▶ Records supplied:
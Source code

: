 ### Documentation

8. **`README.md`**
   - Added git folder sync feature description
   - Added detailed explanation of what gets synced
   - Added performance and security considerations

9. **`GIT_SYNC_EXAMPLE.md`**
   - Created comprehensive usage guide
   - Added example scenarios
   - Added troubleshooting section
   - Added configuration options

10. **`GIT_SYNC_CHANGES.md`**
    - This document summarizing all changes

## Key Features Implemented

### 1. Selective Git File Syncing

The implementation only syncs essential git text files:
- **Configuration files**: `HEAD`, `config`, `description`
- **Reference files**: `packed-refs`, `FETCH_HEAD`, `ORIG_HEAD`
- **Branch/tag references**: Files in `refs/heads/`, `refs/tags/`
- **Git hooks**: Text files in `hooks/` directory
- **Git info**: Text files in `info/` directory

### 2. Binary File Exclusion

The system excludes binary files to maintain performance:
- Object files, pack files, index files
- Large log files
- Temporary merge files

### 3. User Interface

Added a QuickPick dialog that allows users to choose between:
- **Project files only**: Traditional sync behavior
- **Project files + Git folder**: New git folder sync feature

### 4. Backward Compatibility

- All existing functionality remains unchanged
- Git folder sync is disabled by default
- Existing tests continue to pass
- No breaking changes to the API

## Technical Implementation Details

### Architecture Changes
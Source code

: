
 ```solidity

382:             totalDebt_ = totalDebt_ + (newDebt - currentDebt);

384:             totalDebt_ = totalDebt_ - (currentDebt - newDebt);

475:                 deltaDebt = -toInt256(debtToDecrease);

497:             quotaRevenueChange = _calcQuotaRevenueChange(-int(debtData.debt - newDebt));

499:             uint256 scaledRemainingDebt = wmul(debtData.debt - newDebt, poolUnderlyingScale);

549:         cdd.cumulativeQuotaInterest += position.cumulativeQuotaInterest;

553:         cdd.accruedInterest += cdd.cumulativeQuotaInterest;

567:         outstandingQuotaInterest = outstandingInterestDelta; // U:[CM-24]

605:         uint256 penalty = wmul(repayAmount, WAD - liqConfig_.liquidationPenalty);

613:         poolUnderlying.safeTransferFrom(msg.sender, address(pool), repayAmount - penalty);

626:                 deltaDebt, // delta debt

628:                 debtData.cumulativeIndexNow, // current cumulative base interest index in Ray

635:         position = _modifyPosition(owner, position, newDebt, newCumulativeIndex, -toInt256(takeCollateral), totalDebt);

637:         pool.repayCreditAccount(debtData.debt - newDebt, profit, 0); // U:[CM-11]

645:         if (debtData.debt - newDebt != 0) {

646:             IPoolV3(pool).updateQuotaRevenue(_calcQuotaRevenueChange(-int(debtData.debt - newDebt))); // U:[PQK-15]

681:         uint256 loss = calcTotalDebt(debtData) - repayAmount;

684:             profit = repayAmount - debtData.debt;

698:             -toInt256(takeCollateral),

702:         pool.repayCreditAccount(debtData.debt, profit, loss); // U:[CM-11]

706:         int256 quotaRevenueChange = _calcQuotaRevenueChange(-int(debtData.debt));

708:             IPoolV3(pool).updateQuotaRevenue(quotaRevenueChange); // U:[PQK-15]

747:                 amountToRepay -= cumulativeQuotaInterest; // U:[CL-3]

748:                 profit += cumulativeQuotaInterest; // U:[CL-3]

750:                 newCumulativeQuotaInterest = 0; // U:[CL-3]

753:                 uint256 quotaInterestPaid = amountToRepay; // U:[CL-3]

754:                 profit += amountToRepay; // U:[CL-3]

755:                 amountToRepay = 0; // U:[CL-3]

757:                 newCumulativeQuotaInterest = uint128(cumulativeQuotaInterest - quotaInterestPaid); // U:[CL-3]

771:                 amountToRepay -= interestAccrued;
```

▶ Exercise objective: Precisely as given, transcribe all of the entries above.

▶ Answer to the exercise:
Source code

: ### Documentation

8. **`README.md`**
   - Added git folder sync feature description
   - Added detailed explanation of what gets synced
   - Added performance and security considerations

9. **`GIT_SYNC_EXAMPLE.md`**
   - Created comprehensive usage guide
   - Added example scenarios
   - Added troubleshooting section
   - Added configuration options

10. **`GIT_SYNC_CHANGES.md`**
    - This document summarizing all changes

## Key Features Implemented

### 1. Selective Git File Syncing

The implementation only syncs essential git text files:
- **Configuration files**: `HEAD`, `config`, `description`
- **Reference files**: `packed-refs`, `FETCH_HEAD`, `ORIG_HEAD`
- **Branch/tag references**: Files in `refs/heads/`, `refs/tags/`
- **Git hooks**: Text files in `hooks/` directory
- **Git info**: Text files in `info/` directory

### 2. Binary File Exclusion

The system excludes binary files to maintain performance:
- Object files, pack files, index files
- Large log files
- Temporary merge files

### 3. User Interface

Added a QuickPick dialog that allows users to choose between:
- **Project files only**: Traditional sync behavior
- **Project files + Git folder**: New git folder sync feature

### 4. Backward Compatibility

- All existing functionality remains unchanged
- Git folder sync is disabled by default
- Existing tests continue to pass
- No breaking changes to the API

## Technical Implementation Details

### Architecture Changes
Source code

:
 ```solidity

382:             totalDebt_ = totalDebt_ + (newDebt - currentDebt);

384:             totalDebt_ = totalDebt_ - (currentDebt - newDebt);

475:                 deltaDebt = -toInt256(debtToDecrease);

497:             quotaRevenueChange = _calcQuotaRevenueChange(-int(debtData.debt - newDebt));

499:             uint256 scaledRemainingDebt = wmul(debtData.debt - newDebt, poolUnderlyingScale);

549:         cdd.cumulativeQuotaInterest += position.cumulativeQuotaInterest;

553:         cdd.accruedInterest += cdd.cumulativeQuotaInterest;

567:         outstandingQuotaInterest = outstandingInterestDelta; // U:[CM-24]

605:         uint256 penalty = wmul(repayAmount, WAD - liqConfig_.liquidationPenalty);

613:         poolUnderlying.safeTransferFrom(msg.sender, address(pool), repayAmount - penalty);

626:                 deltaDebt, // delta debt

628:                 debtData.cumulativeIndexNow, // current cumulative base interest index in Ray

635:         position = _modifyPosition(owner, position, newDebt, newCumulativeIndex, -toInt256(takeCollateral), totalDebt);

637:         pool.repayCreditAccount(debtData.debt - newDebt, profit, 0); // U:[CM-11]

645:         if (debtData.debt - newDebt != 0) {

646:             IPoolV3(pool).updateQuotaRevenue(_calcQuotaRevenueChange(-int(debtData.debt - newDebt))); // U:[PQK-15]

681:         uint256 loss = calcTotalDebt(debtData) - repayAmount;

684:             profit = repayAmount - debtData.debt;

698:             -toInt256(takeCollateral),

702:         pool.repayCreditAccount(debtData.debt, profit, loss); // U:[CM-11]

706:         int256 quotaRevenueChange = _calcQuotaRevenueChange(-int(debtData.debt));

708:             IPoolV3(pool).updateQuotaRevenue(quotaRevenueChange); // U:[PQK-15]

747:                 amountToRepay -= cumulativeQuotaInterest; // U:[CL-3]

748:                 profit += cumulativeQuotaInterest; // U:[CL-3]

750:                 newCumulativeQuotaInterest = 0; // U:[CL-3]

753:                 uint256 quotaInterestPaid = amountToRepay; // U:[CL-3]

754:                 profit += amountToRepay; // U:[CL-3]

755:                 amountToRepay = 0; // U:[CL-3]

757:                 newCumulativeQuotaInterest = uint128(cumulativeQuotaInterest - quotaInterestPaid); // U:[CL-3]

771:                 amountToRepay -= interestAccrued;
```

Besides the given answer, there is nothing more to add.